Villa General Belgrano
Villa General Belgrano, a small mountain village of 6,260 inhabitants is named after the creator of the Argentine flag and located in a lush green valley of Calamuchita in the Mountains in the Province of Córdoba in central Argentina.
It was founded in the 1930, by two German speculators attracted by its agricultural potential. The Alpine quality of the village attracted immigrants from Germany, Switzerland, Italy and Austria.
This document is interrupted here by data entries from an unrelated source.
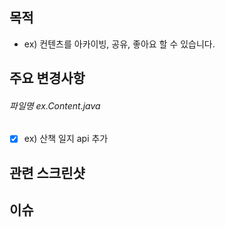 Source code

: ## 목적
- ex) 컨텐츠를 아카이빙, 공유, 좋아요 할 수 있습니다.


## 주요 변경사항

###### 파일명 ex.Content.java

- [x]  ex) 산책 일지 api 추가


## 관련 스크린샷


## 이슈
In 1940, after the Battle of the River Plate, German seaman scuttled and sunk their battleship, the Admiral Graf Spee off the coast of the Montevideo harbour, and 130 of its surviving sailors settled in the village along with the original settlers and landscaped the mountain ranges of Córdoba with red-roofed, wood-frame homes, micro breweries and pastry and chocolate shops which gave it that unique style that characterizes it today.
Today, the village survives on a steady flow of tourists with an appetite for German delicacies like apple strudel, leberwurst and spätzle. Oktoberfest here is hailed as the third-most important Oktoberfest site after Munich and Blumenau in Brazil.
Newsstands sell the German language weekly, Argentinisches Tageblatt, and the church offers Sunday services in German and Spanish. Like many isolated immigrant communities, Villa General Belgrano has respected traditions that fell out of favor in Germany long ago, however even though the mother tongue can still be heard, it's being lost in time.